After the great harvest of prickly pears, my first and most immediate need was to thank those that supplied the fruit. While there will be wine and mead in the future, those are many months off and not the beverages of choice for everyone, so soda pop it is. Notice the little nod to my Midwestern upbringing. It has to start with the syrup; which by the way, can also be used for margaritas, lemonade, ice cream, or any number of things.
Prickly Pear Syrup
- 2 cups pure unsweetened prickly pear juice (previously prepared)
- 2 cups sugar
- Juice of 1 lime
Heat the liquids to dissolve the sugar. Bring it to a boil.
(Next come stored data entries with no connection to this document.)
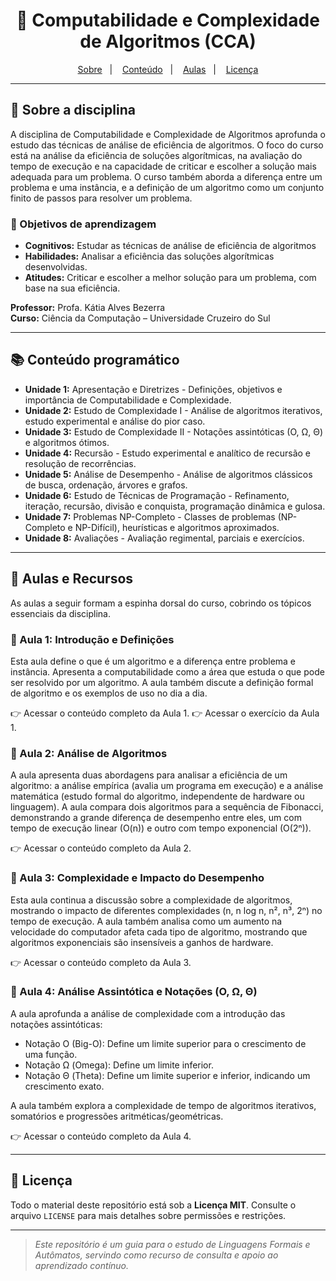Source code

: <h1 align="center">💽 Computabilidade e Complexidade de Algoritmos (CCA)</h1>

<p align="center">
<a href="#-sobre-a-disciplina">Sobre</a>&nbsp;&nbsp;&nbsp;|&nbsp;&nbsp;&nbsp;
<a href="#-conteúdo-programático">Conteúdo</a>&nbsp;&nbsp;&nbsp;|&nbsp;&nbsp;&nbsp;
<a href="#-aulas-e-recursos">Aulas</a>&nbsp;&nbsp;&nbsp;|&nbsp;&nbsp;&nbsp;
<a href="#-licença">Licença</a>
</p>

---

## 📖 Sobre a disciplina
A disciplina de Computabilidade e Complexidade de Algoritmos aprofunda o estudo das técnicas de análise de eficiência de algoritmos. O foco do curso está na análise da eficiência de soluções algorítmicas, na avaliação do tempo de execução e na capacidade de criticar e escolher a solução mais adequada para um problema. O curso também aborda a diferença entre um problema e uma instância, e a definição de um algoritmo como um conjunto finito de passos para resolver um problema.

### 🎯 Objetivos de aprendizagem
- **Cognitivos:** Estudar as técnicas de análise de eficiência de algoritmos
- **Habilidades:** Analisar a eficiência das soluções algorítmicas desenvolvidas.
- **Atitudes:** Criticar e escolher a melhor solução para um problema, com base na sua eficiência.

**Professor:** Profa. Kátia Alves Bezerra  <br>
**Curso:** Ciência da Computação – Universidade Cruzeiro do Sul

---

## 📚 Conteúdo programático
- **Unidade 1:** Apresentação e Diretrizes - Definições, objetivos e importância de Computabilidade e Complexidade.
- **Unidade 2:** Estudo de Complexidade I - Análise de algoritmos iterativos, estudo experimental e análise do pior caso.
- **Unidade 3:** Estudo de Complexidade II - Notações assintóticas (O, Ω, Θ) e algoritmos ótimos.
- **Unidade 4:** Recursão - Estudo experimental e analítico de recursão e resolução de recorrências.
- **Unidade 5:** Análise de Desempenho - Análise de algoritmos clássicos de busca, ordenação, árvores e grafos.
- **Unidade 6:** Estudo de Técnicas de Programação - Refinamento, iteração, recursão, divisão e conquista, programação dinâmica e gulosa.
- **Unidade 7:** Problemas NP-Completo - Classes de problemas (NP-Completo e NP-Difícil), heurísticas e algoritmos aproximados.
- **Unidade 8:** Avaliações - Avaliação regimental, parciais e exercícios.

---

## 📝 Aulas e Recursos
As aulas a seguir formam a espinha dorsal do curso, cobrindo os tópicos essenciais da disciplina.

### 📝 Aula 1: Introdução e Definições
Esta aula define o que é um algoritmo e a diferença entre problema e instância. Apresenta a computabilidade como a área que estuda o que pode ser resolvido por um algoritmo. A aula também discute a definição formal de algoritmo e os exemplos de uso no dia a dia.

👉 Acessar o conteúdo completo da Aula 1.
👉 Acessar o exercício da Aula 1.

### 📝 Aula 2: Análise de Algoritmos
A aula apresenta duas abordagens para analisar a eficiência de um algoritmo: a análise empírica (avalia um programa em execução) e a análise matemática (estudo formal do algoritmo, independente de hardware ou linguagem). A aula compara dois algoritmos para a sequência de Fibonacci, demonstrando a grande diferença de desempenho entre eles, um com tempo de execução linear (O(n)) e outro com tempo exponencial (O(2ⁿ)).

👉 Acessar o conteúdo completo da Aula 2.

### 📝 Aula 3: Complexidade e Impacto do Desempenho
Esta aula continua a discussão sobre a complexidade de algoritmos, mostrando o impacto de diferentes complexidades (n, n log n, n², n³, 2ⁿ) no tempo de execução. A aula também analisa como um aumento na velocidade do computador afeta cada tipo de algoritmo, mostrando que algoritmos exponenciais são insensíveis a ganhos de hardware.

👉 Acessar o conteúdo completo da Aula 3.

### 📝 Aula 4: Análise Assintótica e Notações (O, Ω, Θ)
A aula aprofunda a análise de complexidade com a introdução das notações assintóticas:

- Notação O (Big-O): Define um limite superior para o crescimento de uma função.
- Notação Ω (Omega): Define um limite inferior.
- Notação Θ (Theta): Define um limite superior e inferior, indicando um crescimento exato.

A aula também explora a complexidade de tempo de algoritmos iterativos, somatórios e progressões aritméticas/geométricas.

👉 Acessar o conteúdo completo da Aula 4.

---

## 📄 Licença
Todo o material deste repositório está sob a **Licença MIT**. Consulte o arquivo `LICENSE` para mais detalhes sobre permissões e restrições.

---

> *Este repositório é um guia para o estudo de Linguagens Formais e Autômatos, servindo como recurso de consulta e apoio ao aprendizado contínuo.*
Cool in an ice bath before pouring into the storage container of your choice.
Prickly Pear Soda (or Pop to the rest of my family)
- 1 oz. Prickly Pear Syrup
- ½ oz. additional Prickly Pear Syrup (optional)
- 10 oz. Soda Water
- 1 oz. ½ & ½ cream (optional)
- 1 lime wedge for garnish (optional)
- 4 oz. of ice
Mix all ingredients into a pint sized glass and stir. The variable from 1 to 1 ½ oz. of syrup will allow you to range your mixture from light to a sweeter, more fuller-bodied soda. Add cream for a creamy, smooth texture. It is worth the extra purchase at the store.